TASK STATEMENT: Check every line of the entries for the string "naar" and return the ones that contain it.

========================

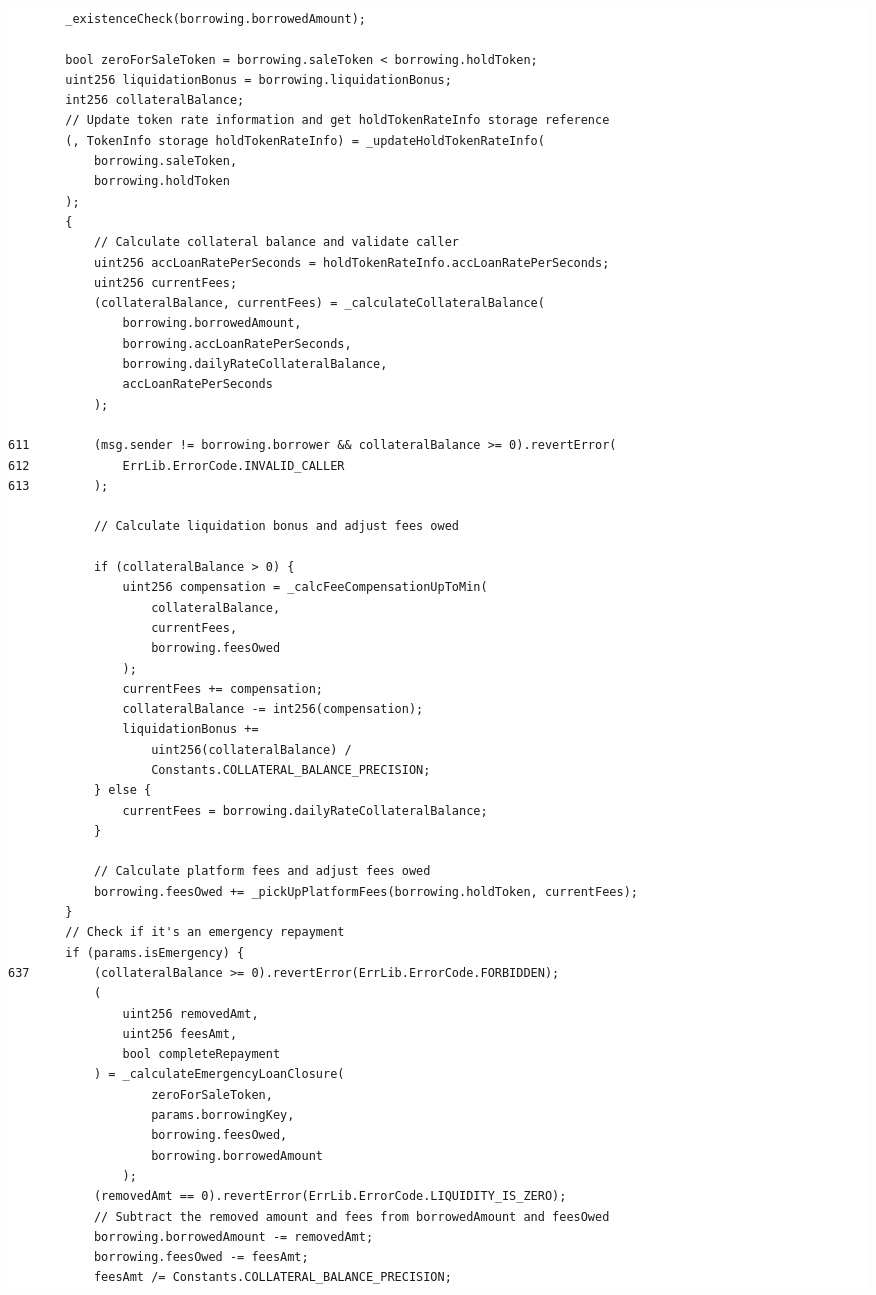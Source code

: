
 ```solidity
        _existenceCheck(borrowing.borrowedAmount);

        bool zeroForSaleToken = borrowing.saleToken < borrowing.holdToken;
        uint256 liquidationBonus = borrowing.liquidationBonus;
        int256 collateralBalance;
        // Update token rate information and get holdTokenRateInfo storage reference
        (, TokenInfo storage holdTokenRateInfo) = _updateHoldTokenRateInfo(
            borrowing.saleToken,
            borrowing.holdToken
        );
        {
            // Calculate collateral balance and validate caller
            uint256 accLoanRatePerSeconds = holdTokenRateInfo.accLoanRatePerSeconds;
            uint256 currentFees;
            (collateralBalance, currentFees) = _calculateCollateralBalance(
                borrowing.borrowedAmount,
                borrowing.accLoanRatePerSeconds,
                borrowing.dailyRateCollateralBalance,
                accLoanRatePerSeconds
            );

611         (msg.sender != borrowing.borrower && collateralBalance >= 0).revertError(
612             ErrLib.ErrorCode.INVALID_CALLER
613         );

            // Calculate liquidation bonus and adjust fees owed

            if (collateralBalance > 0) {
                uint256 compensation = _calcFeeCompensationUpToMin(
                    collateralBalance,
                    currentFees,
                    borrowing.feesOwed
                );
                currentFees += compensation;
                collateralBalance -= int256(compensation);
                liquidationBonus +=
                    uint256(collateralBalance) /
                    Constants.COLLATERAL_BALANCE_PRECISION;
            } else {
                currentFees = borrowing.dailyRateCollateralBalance;
            }

            // Calculate platform fees and adjust fees owed
            borrowing.feesOwed += _pickUpPlatformFees(borrowing.holdToken, currentFees);
        }
        // Check if it's an emergency repayment
        if (params.isEmergency) {
637         (collateralBalance >= 0).revertError(ErrLib.ErrorCode.FORBIDDEN);
            (
                uint256 removedAmt,
                uint256 feesAmt,
                bool completeRepayment
            ) = _calculateEmergencyLoanClosure(
                    zeroForSaleToken,
                    params.borrowingKey,
                    borrowing.feesOwed,
                    borrowing.borrowedAmount
                );
            (removedAmt == 0).revertError(ErrLib.ErrorCode.LIQUIDITY_IS_ZERO);
            // Subtract the removed amount and fees from borrowedAmount and feesOwed
            borrowing.borrowedAmount -= removedAmt;
            borrowing.feesOwed -= feesAmt;
            feesAmt /= Constants.COLLATERAL_BALANCE_PRECISION;
```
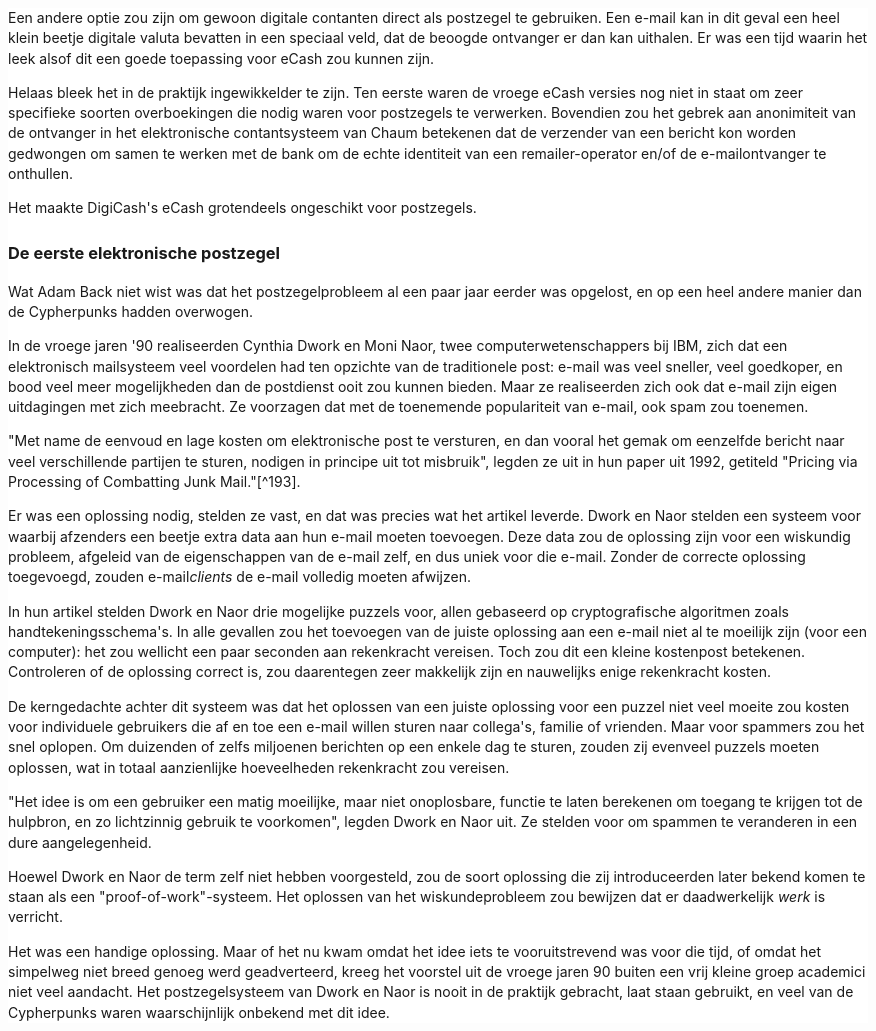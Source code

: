 Een andere optie zou zijn om gewoon digitale contanten direct als postzegel te gebruiken. Een e-mail kan in dit geval een heel klein beetje digitale valuta bevatten in een speciaal veld, dat de beoogde ontvanger er dan kan uithalen. Er was een tijd waarin het leek alsof dit een goede toepassing voor eCash zou kunnen zijn.

Helaas bleek het in de praktijk ingewikkelder te zijn. Ten eerste waren de vroege eCash versies nog niet in staat om zeer specifieke soorten overboekingen die nodig waren voor postzegels te verwerken. Bovendien zou het gebrek aan anonimiteit van de ontvanger in het elektronische contantsysteem van Chaum betekenen dat de verzender van een bericht kon worden gedwongen om samen te werken met de bank om de echte identiteit van een remailer-operator en/of de e-mailontvanger te onthullen.

Het maakte DigiCash's eCash grotendeels ongeschikt voor postzegels.

### De eerste elektronische postzegel

Wat Adam Back niet wist was dat het postzegelprobleem al een paar jaar eerder was opgelost, en op een heel andere manier dan de Cypherpunks hadden overwogen.

In de vroege jaren '90 realiseerden Cynthia Dwork en Moni Naor, twee computerwetenschappers bij IBM, zich dat een elektronisch mailsysteem veel voordelen had ten opzichte van de traditionele post: e-mail was veel sneller, veel goedkoper, en bood veel meer mogelijkheden dan de postdienst ooit zou kunnen bieden. Maar ze realiseerden zich ook dat e-mail zijn eigen uitdagingen met zich meebracht. Ze voorzagen dat met de toenemende populariteit van e-mail, ook spam zou toenemen.

"Met name de eenvoud en lage kosten om elektronische post te versturen, en dan vooral het gemak om eenzelfde bericht naar veel verschillende partijen te sturen, nodigen in principe uit tot misbruik", legden ze uit in hun paper uit 1992, getiteld "Pricing via Processing of Combatting Junk Mail."[^193].

Er was een oplossing nodig, stelden ze vast, en dat was precies wat het artikel leverde. Dwork en Naor stelden een systeem voor waarbij afzenders een beetje extra data aan hun e-mail moeten toevoegen. Deze data zou de oplossing zijn voor een wiskundig probleem, afgeleid van de eigenschappen van de e-mail zelf, en dus uniek voor die e-mail. Zonder de correcte oplossing toegevoegd, zouden e-mail*clients* de e-mail volledig moeten afwijzen.

In hun artikel stelden Dwork en Naor drie mogelijke puzzels voor, allen gebaseerd op cryptografische algoritmen zoals handtekeningsschema's. In alle gevallen zou het toevoegen van de juiste oplossing aan een e-mail niet al te moeilijk zijn (voor een computer): het zou wellicht een paar seconden aan rekenkracht vereisen. Toch zou dit een kleine kostenpost betekenen. Controleren of de oplossing correct is, zou daarentegen zeer makkelijk zijn en nauwelijks enige rekenkracht kosten.

De kerngedachte achter dit systeem was dat het oplossen van een juiste oplossing voor een puzzel niet veel moeite zou kosten voor individuele gebruikers die af en toe een e-mail willen sturen naar collega's, familie of vrienden. Maar voor spammers zou het snel oplopen. Om duizenden of zelfs miljoenen berichten op een enkele dag te sturen, zouden zij evenveel puzzels moeten oplossen, wat in totaal aanzienlijke hoeveelheden rekenkracht zou vereisen.

"Het idee is om een gebruiker een matig moeilijke, maar niet onoplosbare, functie te laten berekenen om toegang te krijgen tot de hulpbron, en zo lichtzinnig gebruik te voorkomen", legden Dwork en Naor uit. Ze stelden voor om spammen te veranderen in een dure aangelegenheid.

Hoewel Dwork en Naor de term zelf niet hebben voorgesteld, zou de soort oplossing die zij introduceerden later bekend komen te staan als een "proof-of-work"-systeem. Het oplossen van het wiskundeprobleem zou bewijzen dat er daadwerkelijk *werk* is verricht.

Het was een handige oplossing. Maar of het nu kwam omdat het idee iets te vooruitstrevend was voor die tijd, of omdat het simpelweg niet breed genoeg werd geadverteerd, kreeg het voorstel uit de vroege jaren 90 buiten een vrij kleine groep academici niet veel aandacht. Het postzegelsysteem van Dwork en Naor is nooit in de praktijk gebracht, laat staan gebruikt, en veel van de Cypherpunks waren waarschijnlijk onbekend met dit idee.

========================

OUTPUT OF THE TASK:
"Met name de eenvoud en lage kosten om elektronische post te versturen, en dan vooral het gemak om eenzelfde bericht naar veel verschillende partijen te sturen, nodigen in principe uit tot misbruik", legden ze uit in hun paper uit 1992, getiteld "Pricing via Processing of Combatting Junk Mail."[^193].
De kerngedachte achter dit systeem was dat het oplossen van een juiste oplossing voor een puzzel niet veel moeite zou kosten voor individuele gebruikers die af en toe een e-mail willen sturen naar collega's, familie of vrienden. Maar voor spammers zou het snel oplopen. Om duizenden of zelfs miljoenen berichten op een enkele dag te sturen, zouden zij evenveel puzzels moeten oplossen, wat in totaal aanzienlijke hoeveelheden rekenkracht zou vereisen.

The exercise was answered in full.